YOUR TASK>
Copy out all lines from the entries below in which "there" occurs.
*** DATA EXTRACTS ***
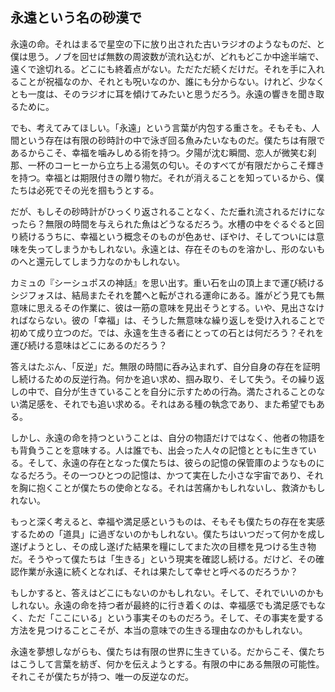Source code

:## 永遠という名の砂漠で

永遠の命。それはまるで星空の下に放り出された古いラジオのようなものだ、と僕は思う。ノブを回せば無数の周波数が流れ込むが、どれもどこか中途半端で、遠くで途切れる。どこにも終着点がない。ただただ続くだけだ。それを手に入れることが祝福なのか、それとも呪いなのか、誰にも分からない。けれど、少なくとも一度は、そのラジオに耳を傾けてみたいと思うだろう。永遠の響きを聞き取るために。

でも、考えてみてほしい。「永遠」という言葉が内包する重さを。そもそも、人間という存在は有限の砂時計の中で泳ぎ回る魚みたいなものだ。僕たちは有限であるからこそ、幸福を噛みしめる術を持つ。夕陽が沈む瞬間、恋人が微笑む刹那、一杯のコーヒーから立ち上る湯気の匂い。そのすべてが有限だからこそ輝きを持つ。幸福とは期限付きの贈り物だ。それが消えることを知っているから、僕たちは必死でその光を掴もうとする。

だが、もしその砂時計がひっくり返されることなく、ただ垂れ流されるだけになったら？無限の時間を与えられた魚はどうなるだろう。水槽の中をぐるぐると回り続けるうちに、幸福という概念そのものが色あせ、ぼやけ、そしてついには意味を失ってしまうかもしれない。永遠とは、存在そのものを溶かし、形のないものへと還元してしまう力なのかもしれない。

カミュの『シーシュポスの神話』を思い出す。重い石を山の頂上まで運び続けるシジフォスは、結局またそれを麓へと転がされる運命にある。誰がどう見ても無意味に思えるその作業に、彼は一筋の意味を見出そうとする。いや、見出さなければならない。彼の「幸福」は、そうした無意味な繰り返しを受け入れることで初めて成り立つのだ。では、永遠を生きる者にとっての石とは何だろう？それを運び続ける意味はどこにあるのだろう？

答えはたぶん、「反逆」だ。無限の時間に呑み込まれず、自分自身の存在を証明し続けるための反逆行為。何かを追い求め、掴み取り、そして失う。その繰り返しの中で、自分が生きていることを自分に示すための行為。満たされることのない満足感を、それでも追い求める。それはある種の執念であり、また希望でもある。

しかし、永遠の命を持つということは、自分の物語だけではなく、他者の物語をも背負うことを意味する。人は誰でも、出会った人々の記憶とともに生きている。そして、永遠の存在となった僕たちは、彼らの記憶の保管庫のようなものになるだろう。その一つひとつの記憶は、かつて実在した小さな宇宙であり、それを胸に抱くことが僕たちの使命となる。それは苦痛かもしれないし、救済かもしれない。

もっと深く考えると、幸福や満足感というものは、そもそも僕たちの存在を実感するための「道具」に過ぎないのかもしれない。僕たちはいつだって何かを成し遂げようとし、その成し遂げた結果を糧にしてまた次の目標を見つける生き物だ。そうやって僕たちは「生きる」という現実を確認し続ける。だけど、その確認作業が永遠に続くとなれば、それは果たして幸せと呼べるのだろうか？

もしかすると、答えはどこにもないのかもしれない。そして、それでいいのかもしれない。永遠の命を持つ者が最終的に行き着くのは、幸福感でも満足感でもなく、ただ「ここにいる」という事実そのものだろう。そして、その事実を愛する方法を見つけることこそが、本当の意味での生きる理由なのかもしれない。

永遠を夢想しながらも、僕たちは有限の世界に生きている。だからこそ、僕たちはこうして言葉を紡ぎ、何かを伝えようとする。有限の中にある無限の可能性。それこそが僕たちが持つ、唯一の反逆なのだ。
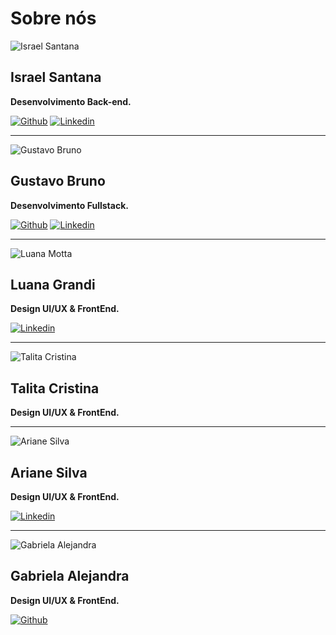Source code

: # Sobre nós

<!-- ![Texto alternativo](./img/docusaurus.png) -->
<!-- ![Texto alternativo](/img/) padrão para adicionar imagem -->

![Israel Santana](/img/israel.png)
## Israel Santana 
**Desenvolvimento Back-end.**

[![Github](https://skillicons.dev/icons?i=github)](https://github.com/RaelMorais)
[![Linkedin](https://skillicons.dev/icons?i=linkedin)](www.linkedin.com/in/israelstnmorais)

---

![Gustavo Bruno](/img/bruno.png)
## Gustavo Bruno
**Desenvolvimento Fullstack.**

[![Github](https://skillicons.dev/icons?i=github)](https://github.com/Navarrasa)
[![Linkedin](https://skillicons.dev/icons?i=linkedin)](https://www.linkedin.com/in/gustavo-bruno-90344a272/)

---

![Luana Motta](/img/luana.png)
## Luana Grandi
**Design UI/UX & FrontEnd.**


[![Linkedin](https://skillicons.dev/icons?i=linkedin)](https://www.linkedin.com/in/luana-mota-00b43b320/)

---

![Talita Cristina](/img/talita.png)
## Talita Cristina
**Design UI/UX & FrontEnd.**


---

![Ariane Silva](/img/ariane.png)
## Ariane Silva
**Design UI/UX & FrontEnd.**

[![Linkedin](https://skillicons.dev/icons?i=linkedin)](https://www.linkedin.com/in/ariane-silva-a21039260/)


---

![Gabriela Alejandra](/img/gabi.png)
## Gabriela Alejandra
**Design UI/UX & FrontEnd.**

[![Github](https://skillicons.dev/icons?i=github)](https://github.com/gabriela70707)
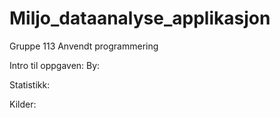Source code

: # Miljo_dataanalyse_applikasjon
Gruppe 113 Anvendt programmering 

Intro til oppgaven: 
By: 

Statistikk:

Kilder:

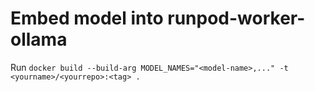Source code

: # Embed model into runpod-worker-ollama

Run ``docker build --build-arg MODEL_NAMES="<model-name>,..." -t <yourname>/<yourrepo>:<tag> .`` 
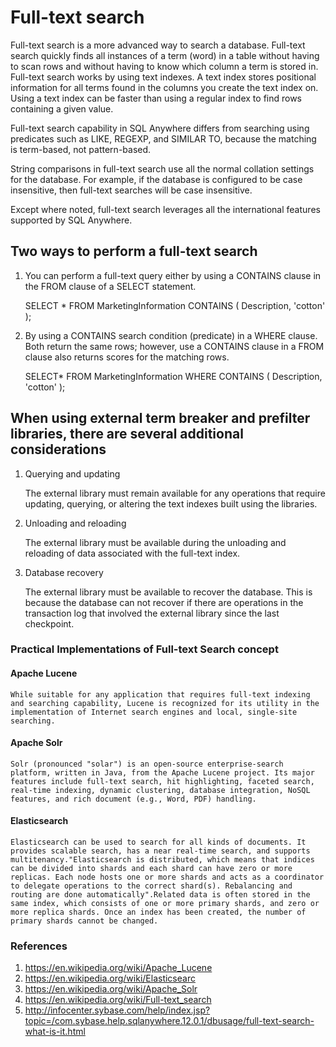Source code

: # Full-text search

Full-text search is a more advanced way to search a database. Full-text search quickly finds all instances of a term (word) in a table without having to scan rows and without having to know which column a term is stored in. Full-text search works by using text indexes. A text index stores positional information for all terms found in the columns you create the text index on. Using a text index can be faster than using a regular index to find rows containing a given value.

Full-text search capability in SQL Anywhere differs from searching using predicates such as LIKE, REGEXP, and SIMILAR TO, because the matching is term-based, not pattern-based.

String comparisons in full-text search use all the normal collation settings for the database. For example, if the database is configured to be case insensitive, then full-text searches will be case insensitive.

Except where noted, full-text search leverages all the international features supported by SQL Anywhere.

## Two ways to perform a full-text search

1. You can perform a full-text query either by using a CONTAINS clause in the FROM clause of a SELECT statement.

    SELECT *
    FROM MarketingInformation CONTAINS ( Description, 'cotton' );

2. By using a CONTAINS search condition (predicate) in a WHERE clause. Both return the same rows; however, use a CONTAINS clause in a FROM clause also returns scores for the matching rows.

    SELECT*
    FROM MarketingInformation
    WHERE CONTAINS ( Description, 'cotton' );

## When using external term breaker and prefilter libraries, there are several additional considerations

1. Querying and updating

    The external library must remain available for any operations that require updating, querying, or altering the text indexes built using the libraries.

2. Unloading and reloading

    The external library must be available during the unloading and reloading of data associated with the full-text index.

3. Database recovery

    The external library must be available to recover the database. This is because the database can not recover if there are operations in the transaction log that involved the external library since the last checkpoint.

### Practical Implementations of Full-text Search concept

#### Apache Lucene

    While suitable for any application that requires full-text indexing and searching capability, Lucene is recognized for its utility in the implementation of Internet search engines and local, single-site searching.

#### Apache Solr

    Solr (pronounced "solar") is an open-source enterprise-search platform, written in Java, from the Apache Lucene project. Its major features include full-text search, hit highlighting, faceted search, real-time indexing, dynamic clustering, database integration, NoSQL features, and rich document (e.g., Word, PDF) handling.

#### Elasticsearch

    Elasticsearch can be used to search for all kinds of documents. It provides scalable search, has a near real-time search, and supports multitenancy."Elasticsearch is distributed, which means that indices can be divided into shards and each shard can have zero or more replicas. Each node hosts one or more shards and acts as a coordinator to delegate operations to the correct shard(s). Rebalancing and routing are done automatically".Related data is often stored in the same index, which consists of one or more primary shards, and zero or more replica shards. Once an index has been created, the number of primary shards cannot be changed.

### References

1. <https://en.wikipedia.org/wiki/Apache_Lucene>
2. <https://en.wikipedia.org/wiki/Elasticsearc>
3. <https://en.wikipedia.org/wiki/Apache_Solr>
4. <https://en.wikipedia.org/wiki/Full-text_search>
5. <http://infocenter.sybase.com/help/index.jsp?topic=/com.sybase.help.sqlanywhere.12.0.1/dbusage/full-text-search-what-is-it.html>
*** End of DATA EXTRACTS ***
*** DATA EXTRACTS ***
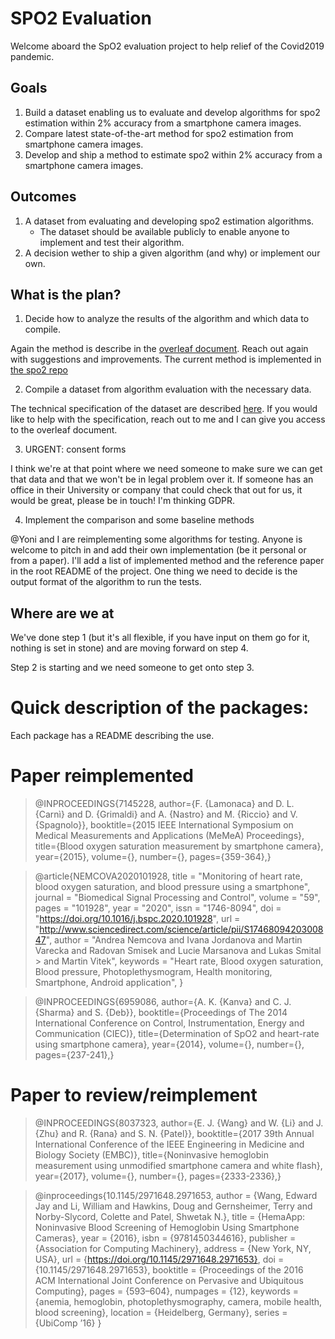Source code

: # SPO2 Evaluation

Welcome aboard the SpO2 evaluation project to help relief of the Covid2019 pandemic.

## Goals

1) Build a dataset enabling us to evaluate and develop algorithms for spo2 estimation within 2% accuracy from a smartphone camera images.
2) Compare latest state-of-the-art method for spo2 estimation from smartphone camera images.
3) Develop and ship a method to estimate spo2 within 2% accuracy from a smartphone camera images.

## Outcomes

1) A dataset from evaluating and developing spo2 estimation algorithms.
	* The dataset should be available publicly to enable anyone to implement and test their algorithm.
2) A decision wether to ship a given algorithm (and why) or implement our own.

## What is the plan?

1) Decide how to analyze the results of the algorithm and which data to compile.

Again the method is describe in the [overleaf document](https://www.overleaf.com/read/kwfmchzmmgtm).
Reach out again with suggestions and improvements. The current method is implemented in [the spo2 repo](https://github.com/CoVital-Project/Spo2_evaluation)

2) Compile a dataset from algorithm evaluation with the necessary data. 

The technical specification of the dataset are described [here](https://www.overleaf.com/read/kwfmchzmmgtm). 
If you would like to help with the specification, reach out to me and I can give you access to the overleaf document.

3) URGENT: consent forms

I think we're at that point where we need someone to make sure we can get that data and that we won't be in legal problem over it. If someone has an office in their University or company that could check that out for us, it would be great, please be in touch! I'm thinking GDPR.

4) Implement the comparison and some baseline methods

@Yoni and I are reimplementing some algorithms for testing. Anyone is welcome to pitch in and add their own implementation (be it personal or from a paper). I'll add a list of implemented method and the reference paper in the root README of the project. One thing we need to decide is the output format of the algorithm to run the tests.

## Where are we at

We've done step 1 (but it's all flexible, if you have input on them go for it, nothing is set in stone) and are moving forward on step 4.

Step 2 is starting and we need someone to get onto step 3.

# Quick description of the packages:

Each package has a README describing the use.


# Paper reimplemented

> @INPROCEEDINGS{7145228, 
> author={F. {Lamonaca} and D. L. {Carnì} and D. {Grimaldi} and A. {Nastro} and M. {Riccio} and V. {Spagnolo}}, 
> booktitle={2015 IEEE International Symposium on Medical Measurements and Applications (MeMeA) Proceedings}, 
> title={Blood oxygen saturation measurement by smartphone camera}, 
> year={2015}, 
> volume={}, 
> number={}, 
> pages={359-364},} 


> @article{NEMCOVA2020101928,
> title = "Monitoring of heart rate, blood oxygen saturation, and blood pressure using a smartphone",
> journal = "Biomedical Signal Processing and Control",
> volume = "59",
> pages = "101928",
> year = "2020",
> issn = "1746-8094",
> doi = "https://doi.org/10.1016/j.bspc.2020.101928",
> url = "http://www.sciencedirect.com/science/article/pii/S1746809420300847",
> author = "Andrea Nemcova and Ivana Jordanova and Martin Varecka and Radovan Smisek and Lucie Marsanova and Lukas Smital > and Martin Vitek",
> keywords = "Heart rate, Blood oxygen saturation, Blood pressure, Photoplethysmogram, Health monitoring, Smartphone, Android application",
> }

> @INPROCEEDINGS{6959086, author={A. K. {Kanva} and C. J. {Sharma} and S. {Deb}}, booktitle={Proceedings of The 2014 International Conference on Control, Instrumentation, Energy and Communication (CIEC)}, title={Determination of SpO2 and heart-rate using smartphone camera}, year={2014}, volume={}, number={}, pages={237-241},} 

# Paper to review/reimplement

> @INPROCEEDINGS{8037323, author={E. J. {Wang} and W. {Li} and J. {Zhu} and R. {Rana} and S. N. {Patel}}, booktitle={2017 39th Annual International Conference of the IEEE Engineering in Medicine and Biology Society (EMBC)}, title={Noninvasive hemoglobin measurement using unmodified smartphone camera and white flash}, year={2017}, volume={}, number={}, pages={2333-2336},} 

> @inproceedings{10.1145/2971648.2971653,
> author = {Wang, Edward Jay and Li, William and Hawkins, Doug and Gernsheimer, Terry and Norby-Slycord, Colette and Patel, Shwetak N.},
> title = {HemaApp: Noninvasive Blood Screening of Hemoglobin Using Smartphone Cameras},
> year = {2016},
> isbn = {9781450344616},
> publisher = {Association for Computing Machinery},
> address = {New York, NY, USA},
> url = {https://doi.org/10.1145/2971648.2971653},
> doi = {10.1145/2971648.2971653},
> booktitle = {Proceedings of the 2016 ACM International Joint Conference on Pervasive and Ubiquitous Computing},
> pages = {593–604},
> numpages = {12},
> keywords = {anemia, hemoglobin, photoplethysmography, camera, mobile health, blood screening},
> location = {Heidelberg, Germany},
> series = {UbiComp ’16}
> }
*** End of DATA EXTRACTS ***
YOUR SOLUTION>
## When using external term breaker and prefilter libraries, there are several additional considerations
    The external library must be available to recover the database. This is because the database can not recover if there are operations in the transaction log that involved the external library since the last checkpoint.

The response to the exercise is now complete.